Introduction to the Law of Corporations: Cases and Materials

Theodora Holding Corp. v. Henderson

Theodora deals with the issue of corporate charity.  Until the post-World War II period, there was some question whether a corporation had the power to make donations to charity. On the one hand, there were those who felt that a board's sole duty was to maximize profits for stockholders and that absent express authority to make corporate charitable contributions in the corporation's certificate of incorporation, that a board does not have the authority to make such contributions. On the other hand, there were those who recognized corporations had – even back to the pre-enabling laws period – a broader social role beyond maximizing profit for stockholders in the short run.

Eventually, states legislatures put this question to rest by amending their corporate statutes to recognize the power of boards to make charitable corporate gifts. A series of court cases, including Theodora, reinforced the importance of corporate charitable contributions and the role of corporate charitable contributions in reinforcing the social compact that makes corporate form possible.

The power of a corporation to make charitable contributions is not unlimited, however. Theodora and AP Smith [cited in Theodora] hint at the limits to corporate largesse.

The debate about the extent of corporate power to make charitable donations runs parallel to a modern debate about corporate purpose. On the one side, there are those who argue that boards should be focused exclusively on maximizing stockholder value. On the other are those who argue that corporations have responsibilities to a broader group of stakeholders. This tension is perhaps overstated. As you will see, the corporate law is agnostic to questions about responsibilities to stakeholders. Rather, it charges boards with pursuing the highest value for the corporation and its residual claimants (read: stockholders) over the long term, where the board is exclusively charged with the reponsibility for determining what is the "long term."

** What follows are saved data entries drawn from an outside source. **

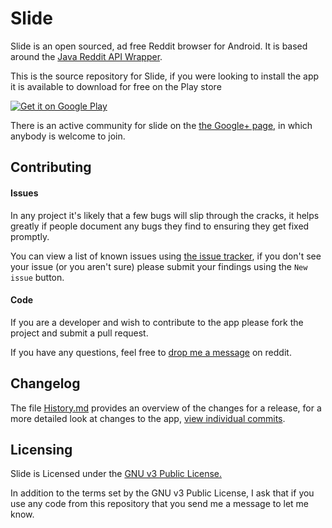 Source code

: # Slide 

Slide is an open sourced, ad free Reddit browser for Android. It is based around the [Java Reddit API Wrapper](https://github.com/thatJavaNerd/JRAW). 

This is the source repository for Slide, if you were looking to install the app it is available to download for free on the Play store

[![Get it on Google Play](https://developer.android.com/images/brand/en_generic_rgb_wo_45.png)](https://play.google.com/store/apps/details?id=me.ccrama.redditslide)

There is an active community for slide on the [the Google+ page](https://plus.google.com/communities/100681783215868345226), in which anybody is welcome to join.

## Contributing

#### Issues

In any project it's likely that a few bugs will slip through the cracks, it helps greatly if people document any bugs they find to ensuring they get fixed promptly.

You can view a list of known issues using [the issue tracker](https://github.com/ccrama/Slide/issues), if you don't see your issue (or you aren't sure) please submit your findings using the `New issue` button.

#### Code

If you are a developer and wish to contribute to the app please fork the project and submit a pull request.

If you have any questions, feel free to [drop me a message](https://www.reddit.com/user/ccrama) on reddit.

## Changelog

The file [History.md](History.md) provides an overview of the changes for a release, for a more detailed look at changes to the app, [view individual commits](https://github.com/ccrama/Slide/commits/master).

## Licensing

Slide is Licensed under the [GNU v3 Public License.](license.txt)

In addition to the terms set by the GNU v3 Public License, I ask that if you use any code from this repository that you send me a message to let me know.
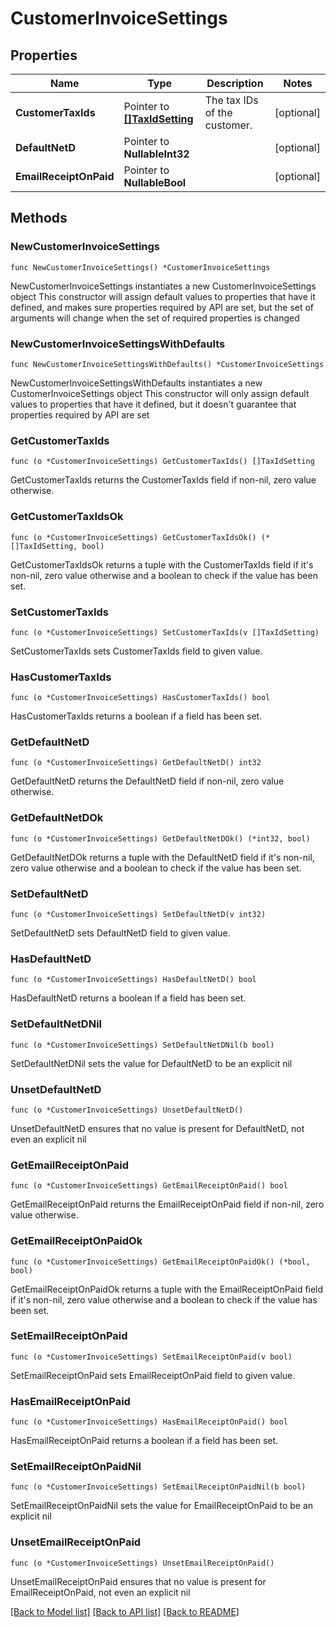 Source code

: # CustomerInvoiceSettings

## Properties

Name | Type | Description | Notes
------------ | ------------- | ------------- | -------------
**CustomerTaxIds** | Pointer to [**[]TaxIdSetting**](TaxIdSetting.md) | The tax IDs of the customer. | [optional] 
**DefaultNetD** | Pointer to **NullableInt32** |  | [optional] 
**EmailReceiptOnPaid** | Pointer to **NullableBool** |  | [optional] 

## Methods

### NewCustomerInvoiceSettings

`func NewCustomerInvoiceSettings() *CustomerInvoiceSettings`

NewCustomerInvoiceSettings instantiates a new CustomerInvoiceSettings object
This constructor will assign default values to properties that have it defined,
and makes sure properties required by API are set, but the set of arguments
will change when the set of required properties is changed

### NewCustomerInvoiceSettingsWithDefaults

`func NewCustomerInvoiceSettingsWithDefaults() *CustomerInvoiceSettings`

NewCustomerInvoiceSettingsWithDefaults instantiates a new CustomerInvoiceSettings object
This constructor will only assign default values to properties that have it defined,
but it doesn't guarantee that properties required by API are set

### GetCustomerTaxIds

`func (o *CustomerInvoiceSettings) GetCustomerTaxIds() []TaxIdSetting`

GetCustomerTaxIds returns the CustomerTaxIds field if non-nil, zero value otherwise.

### GetCustomerTaxIdsOk

`func (o *CustomerInvoiceSettings) GetCustomerTaxIdsOk() (*[]TaxIdSetting, bool)`

GetCustomerTaxIdsOk returns a tuple with the CustomerTaxIds field if it's non-nil, zero value otherwise
and a boolean to check if the value has been set.

### SetCustomerTaxIds

`func (o *CustomerInvoiceSettings) SetCustomerTaxIds(v []TaxIdSetting)`

SetCustomerTaxIds sets CustomerTaxIds field to given value.

### HasCustomerTaxIds

`func (o *CustomerInvoiceSettings) HasCustomerTaxIds() bool`

HasCustomerTaxIds returns a boolean if a field has been set.

### GetDefaultNetD

`func (o *CustomerInvoiceSettings) GetDefaultNetD() int32`

GetDefaultNetD returns the DefaultNetD field if non-nil, zero value otherwise.

### GetDefaultNetDOk

`func (o *CustomerInvoiceSettings) GetDefaultNetDOk() (*int32, bool)`

GetDefaultNetDOk returns a tuple with the DefaultNetD field if it's non-nil, zero value otherwise
and a boolean to check if the value has been set.

### SetDefaultNetD

`func (o *CustomerInvoiceSettings) SetDefaultNetD(v int32)`

SetDefaultNetD sets DefaultNetD field to given value.

### HasDefaultNetD

`func (o *CustomerInvoiceSettings) HasDefaultNetD() bool`

HasDefaultNetD returns a boolean if a field has been set.

### SetDefaultNetDNil

`func (o *CustomerInvoiceSettings) SetDefaultNetDNil(b bool)`

 SetDefaultNetDNil sets the value for DefaultNetD to be an explicit nil

### UnsetDefaultNetD
`func (o *CustomerInvoiceSettings) UnsetDefaultNetD()`

UnsetDefaultNetD ensures that no value is present for DefaultNetD, not even an explicit nil
### GetEmailReceiptOnPaid

`func (o *CustomerInvoiceSettings) GetEmailReceiptOnPaid() bool`

GetEmailReceiptOnPaid returns the EmailReceiptOnPaid field if non-nil, zero value otherwise.

### GetEmailReceiptOnPaidOk

`func (o *CustomerInvoiceSettings) GetEmailReceiptOnPaidOk() (*bool, bool)`

GetEmailReceiptOnPaidOk returns a tuple with the EmailReceiptOnPaid field if it's non-nil, zero value otherwise
and a boolean to check if the value has been set.

### SetEmailReceiptOnPaid

`func (o *CustomerInvoiceSettings) SetEmailReceiptOnPaid(v bool)`

SetEmailReceiptOnPaid sets EmailReceiptOnPaid field to given value.

### HasEmailReceiptOnPaid

`func (o *CustomerInvoiceSettings) HasEmailReceiptOnPaid() bool`

HasEmailReceiptOnPaid returns a boolean if a field has been set.

### SetEmailReceiptOnPaidNil

`func (o *CustomerInvoiceSettings) SetEmailReceiptOnPaidNil(b bool)`

 SetEmailReceiptOnPaidNil sets the value for EmailReceiptOnPaid to be an explicit nil

### UnsetEmailReceiptOnPaid
`func (o *CustomerInvoiceSettings) UnsetEmailReceiptOnPaid()`

UnsetEmailReceiptOnPaid ensures that no value is present for EmailReceiptOnPaid, not even an explicit nil

[[Back to Model list]](../README.md#documentation-for-models) [[Back to API list]](../README.md#documentation-for-api-endpoints) [[Back to README]](../README.md)


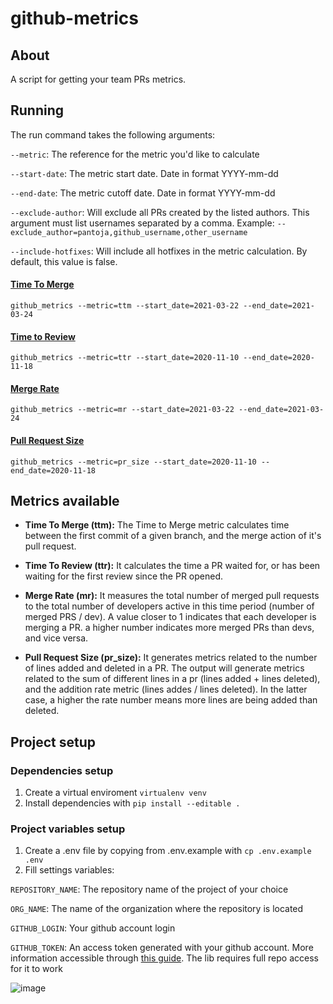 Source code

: # github-metrics

## About

A script for getting your team PRs metrics.

## Running

The run command takes the following arguments:

`--metric`: The reference for the metric you'd like to calculate

`--start-date`: The metric start date. Date in format YYYY-mm-dd

`--end-date`: The metric cutoff date. Date in format YYYY-mm-dd

`--exclude-author`: Will exclude all PRs created by the listed authors. This argument must list usernames separated by a comma. Example: `--exclude_author=pantoja,github_username,other_username`

`--include-hotfixes`: Will include all hotfixes in the metric calculation. By default, this value is false.

#### [Time To Merge](#ttm)
`github_metrics --metric=ttm --start_date=2021-03-22 --end_date=2021-03-24`

#### [Time to Review](#ttr)
`github_metrics --metric=ttr --start_date=2020-11-10 --end_date=2020-11-18`

#### [Merge Rate](#mr)
`github_metrics --metric=mr --start_date=2021-03-22 --end_date=2021-03-24`

#### [Pull Request Size](#pr-size)
`github_metrics --metric=pr_size --start_date=2020-11-10 --end_date=2020-11-18`

## Metrics available
- <b id="ttm">Time To Merge (ttm):</b>
The Time to Merge metric calculates time between the first commit of a given branch, and the merge action of it's pull request.

- <b id="ttr">Time To Review (ttr):</b>
It calculates the time a PR waited for, or has been waiting for the first review since the PR opened.

- <b id="mr">Merge Rate (mr):</b>
It measures the total number of merged pull requests to the total number of developers active in this time period (number of merged PRS / dev). A value closer to 1 indicates that each developer is merging a PR. a higher number indicates more merged PRs than devs, and vice versa.

- <b id="pr-size">Pull Request Size (pr_size):</b>
It generates metrics related to the number of lines added and deleted in a PR. The output will generate metrics related to the sum of different lines in a pr (lines added + lines deleted), and the addition rate metric (lines addes / lines deleted). In the latter case, a higher the rate number means more lines are being added than deleted.

## Project setup

### Dependencies setup
1. Create a virtual enviroment `virtualenv venv`
2. Install dependencies with `pip install --editable .`

### Project variables setup
1. Create a .env file by copying from .env.example with `cp .env.example .env`
2.  Fill settings variables:

`REPOSITORY_NAME`: The repository name of the project of your choice 

`ORG_NAME`: The name of the organization where the repository is located

`GITHUB_LOGIN`: Your github account login

`GITHUB_TOKEN`: An access token generated with your github account.  More information accessible through [this guide](https://docs.github.com/en/github/authenticating-to-github/creating-a-personal-access-token). The lib requires full repo access for it to work

![image](https://user-images.githubusercontent.com/38823219/117503308-27d1ab80-af57-11eb-845c-a8640cfe023d.png)

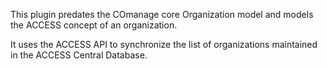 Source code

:This plugin predates the COmanage core Organization model and models the ACCESS concept of an organization.

It uses the ACCESS API to synchronize the list of organizations maintained in the ACCESS Central Database.
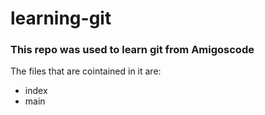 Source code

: # learning-git

### This repo was used to learn git from Amigoscode

The files that are cointained in it are:
- index
- main
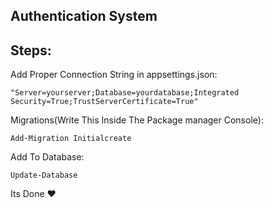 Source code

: ## Authentication System

## Steps:

Add Proper Connection String in appsettings.json:

    "Server=yourserver;Database=yourdatabase;Integrated Security=True;TrustServerCertificate=True"

Migrations(Write This Inside The Package manager Console):

    Add-Migration Initialcreate

Add To Database:

    Update-Database

Its Done ❤️


    
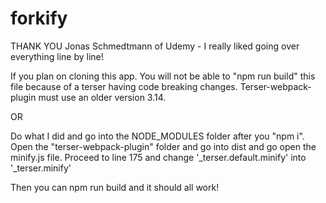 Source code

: # forkify
THANK YOU Jonas Schmedtmann of Udemy - I really liked going over everything line by line!

If you plan on cloning this app. You will not be able to "npm run build" this file because of a terser having code breaking changes. Terser-webpack-plugin must use an older version 3.14.

OR

Do what I did and go into the NODE_MODULES folder after you "npm i". Open the "terser-webpack-plugin" folder and go into dist and go open the minify.js file. Proceed to line 175 and change '_terser.default.minify' into '_terser.minify'

Then you can npm run build and it should all work!
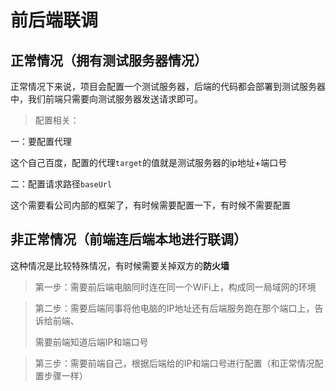 # 前后端联调



## 正常情况（拥有测试服务器情况）

正常情况下来说，项目会配置一个测试服务器，后端的代码都会部署到测试服务器中，我们前端只需要向测试服务器发送请求即可。



>配置相关：

一：要配置代理

这个自己百度，配置的代理`target`的值就是测试服务器的ip地址+端口号



二：配置请求路径`baseUrl`

这个需要看公司内部的框架了，有时候需要配置一下，有时候不需要配置





## 非正常情况（前端连后端本地进行联调）

这种情况是比较特殊情况，有时候需要关掉双方的**防火墙**



>第一步：需要前后端电脑同时连在同一个WiFi上，构成同一局域网的环境



>第二步：需要后端同事将他电脑的IP地址还有后端服务跑在那个端口上，告诉给前端、
>
>需要前端知道后端IP和端口号



>第三步：需要前端自己，根据后端给的IP和端口号进行配置（和正常情况配置步骤一样） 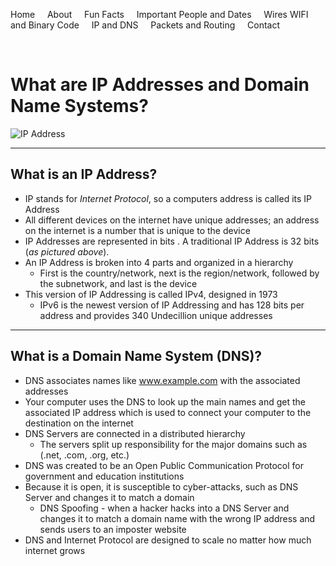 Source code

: Home &nbsp; &nbsp; About &nbsp; &nbsp; Fun Facts &nbsp; &nbsp; Important People and Dates &nbsp; &nbsp; Wires WIFI and Binary Code &nbsp; &nbsp; IP and DNS &nbsp; &nbsp; Packets and Routing &nbsp; &nbsp; Contact

&nbsp;


# **What are IP Addresses and Domain Name Systems?**
![IP Address](https://img.webnots.com/2018/12/What-is-IP-Address.jpg)

---

## What is an IP Address?
- IP stands for *Internet Protocol*, so a computers address is called its IP Address
- All different devices on the internet have unique addresses; an address on the internet is a number that is unique to the device
- IP Addresses are represented in bits .  A traditional IP Address is 32 bits (*as pictured above*).
- An IP Address is broken into 4 parts and organized in a hierarchy
    - First is the country/network, next is the region/network, followed by the subnetwork, and last is the device
- This version of IP Addressing is called IPv4, designed in 1973
    - IPv6 is the newest version of IP Addressing and has 128 bits per address and provides 340 Undecillion unique addresses

---
## What is a Domain Name System (DNS)?
- DNS associates names like www.example.com with the associated addresses
- Your computer uses the DNS to look up the main names and get the associated IP address which is used to connect your computer to the destination on the internet
- DNS Servers are connected in a distributed hierarchy
    - The servers split up responsibility for the major domains such as (.net, .com, .org, etc.)
- DNS was created to be an Open Public Communication Protocol for government and education institutions
- Because it is open, it is susceptible to cyber-attacks, such as DNS Server and changes it to match a domain
    - DNS Spoofing - when a hacker hacks into a DNS Server and changes it to match a domain name with the wrong IP address and sends users to an imposter website
- DNS and Internet Protocol are designed to scale no matter how much internet grows
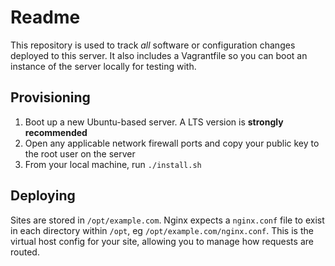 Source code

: # Readme

This repository is used to track *all* software or configuration changes deployed to this server. It also includes a Vagrantfile so you can boot an instance of the server locally for testing with.

## Provisioning

1. Boot up a new Ubuntu-based server. A LTS version is **strongly recommended**
2. Open any applicable network firewall ports and copy your public key to the root user on the server
3. From your local machine, run `./install.sh`

## Deploying

Sites are stored in `/opt/example.com`. Nginx expects a `nginx.conf` file to exist in each directory within `/opt`, eg `/opt/example.com/nginx.conf`. This is the virtual host config for your site, allowing you to manage how requests are routed.
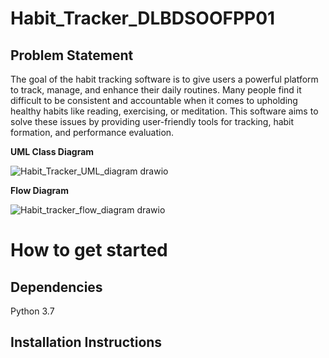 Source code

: # Habit_Tracker_DLBDSOOFPP01

## Problem Statement 
The goal of the habit tracking software is to give users a powerful platform to track, manage, and enhance their daily routines. Many people find it difficult to be consistent and accountable when it comes to upholding healthy habits like reading, exercising, or meditation. This software aims to solve these issues by providing user-friendly tools for tracking, habit formation, and performance evaluation. 

**UML Class Diagram**

![Habit_Tracker_UML_diagram drawio](https://github.com/CRMawande/Habit_Tracker_DLBDSOOFPP01/assets/163488890/22c2c8e4-d3bb-4fd8-8704-e8ba7590eb32)

**Flow Diagram**

![Habit_tracker_flow_diagram drawio](https://github.com/CRMawande/Habit_Tracker_DLBDSOOFPP01/assets/163488890/10b4c28a-b71e-453a-85d8-909cf23de4ff)

# How to get started

## Dependencies
Python 3.7

## Installation Instructions


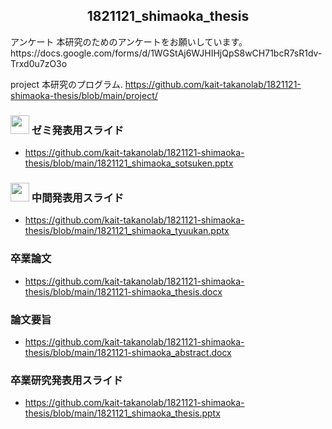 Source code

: 
<h2 align="center">1821121_shimaoka_thesis</h2>
アンケート
本研究のためのアンケートをお願いしています。
https://docs.google.com/forms/d/1WGStAj6WJHIHjQpS8wCH71bcR7sR1dv-Trxd0u7zO3o

project
本研究のプログラム. 
https://github.com/kait-takanolab/1821121-shimaoka-thesis/blob/main/project/

### <img src="https://icooon-mono.com/i/icon_12063/icon_120631_64.png" height="30px;" /> ゼミ発表用スライド

- https://github.com/kait-takanolab/1821121-shimaoka-thesis/blob/main/1821121_shimaoka_sotsuken.pptx

### <img src="https://icooon-mono.com/i/icon_12063/icon_120631_64.png" height="30px;" /> 中間発表用スライド

- https://github.com/kait-takanolab/1821121-shimaoka-thesis/blob/main/1821121_shimaoka_tyuukan.pptx

### 卒業論文
- https://github.com/kait-takanolab/1821121-shimaoka-thesis/blob/main/1821121-shimaoka_thesis.docx

### 論文要旨
- https://github.com/kait-takanolab/1821121-shimaoka-thesis/blob/main/1821121-shimaoka_abstract.docx

### 卒業研究発表用スライド
- https://github.com/kait-takanolab/1821121-shimaoka-thesis/blob/main/1821121_shimaoka_thesis.pptx
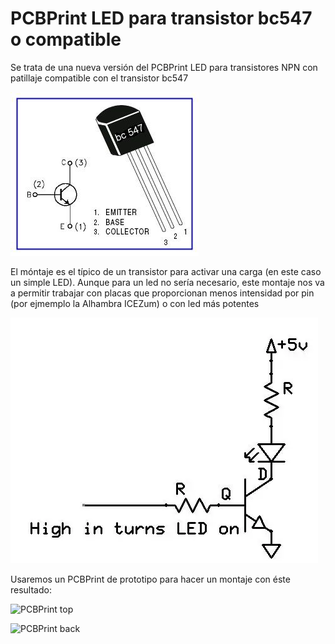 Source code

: # PCBPrint LED para transistor bc547 o compatible

Se trata de una nueva versión del PCBPrint LED para transistores NPN con patillaje compatible con el transistor bc547

![bc547](../images/bc547.jpg)

El móntaje es el típico de un transistor para activar una carga (en este caso un simple LED). Aunque para un led no sería necesario, este montaje nos va a permitir trabajar con placas que proporcionan menos intensidad por pin (por ejmemplo la Alhambra ICEZum) o con led más potentes

![](../images/LED_driver.png)

Usaremos un PCBPrint de prototipo para hacer un montaje con éste  resultado:

![PCBPrint top](https://lh3.googleusercontent.com/faS4u0jSnPc2ternjIO0dI98AgeIof-VYvwydO_39pRlzklZmNVJVevmMY9PZ4FkgxjcqfSFqsM=w1073-h936-no)

![PCBPrint back](https://lh3.googleusercontent.com/5uB8PsEALy_MaY9uSvj1uUVOqWu1JtSsYbjpWO5b4dJNfe-9KRMkYdf3u674VwIS0xl4VsR6ayc=w1170-h935-no)
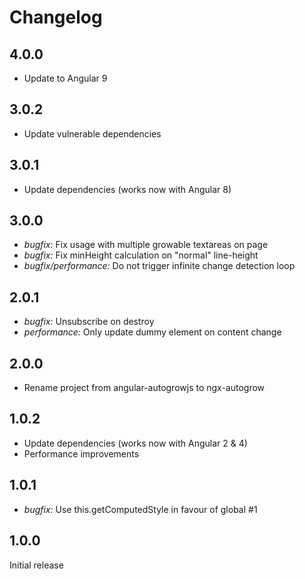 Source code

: # Changelog

## 4.0.0

- Update to Angular 9

## 3.0.2

- Update vulnerable dependencies

## 3.0.1

- Update dependencies (works now with Angular 8)

## 3.0.0

- _bugfix:_ Fix usage with multiple growable textareas on page
- _bugfix:_ Fix minHeight calculation on "normal" line-height
- _bugfix/performance:_ Do not trigger infinite change detection loop

## 2.0.1

- _bugfix:_ Unsubscribe on destroy
- _performance:_ Only update dummy element on content change

## 2.0.0

- Rename project from angular-autogrowjs to ngx-autogrow

## 1.0.2

- Update dependencies (works now with Angular 2 & 4)
- Performance improvements

## 1.0.1

- _bugfix:_ Use this.getComputedStyle in favour of global #1

## 1.0.0

Initial release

The longer the term, the more discretion boards will have in deciding how to reach their goal.  If a board believes it will ultimately accrue to the benefit of the corporation to make corporate donations, or to engage in socially responsible activity, then generally boards will have the discretion to pursue those strategies. To the extent directors and stockholders are at odds with the direction and timing the board has selected, stockholders retain the power to remove the board and replace them with directors more in tune with the stockholders' desires.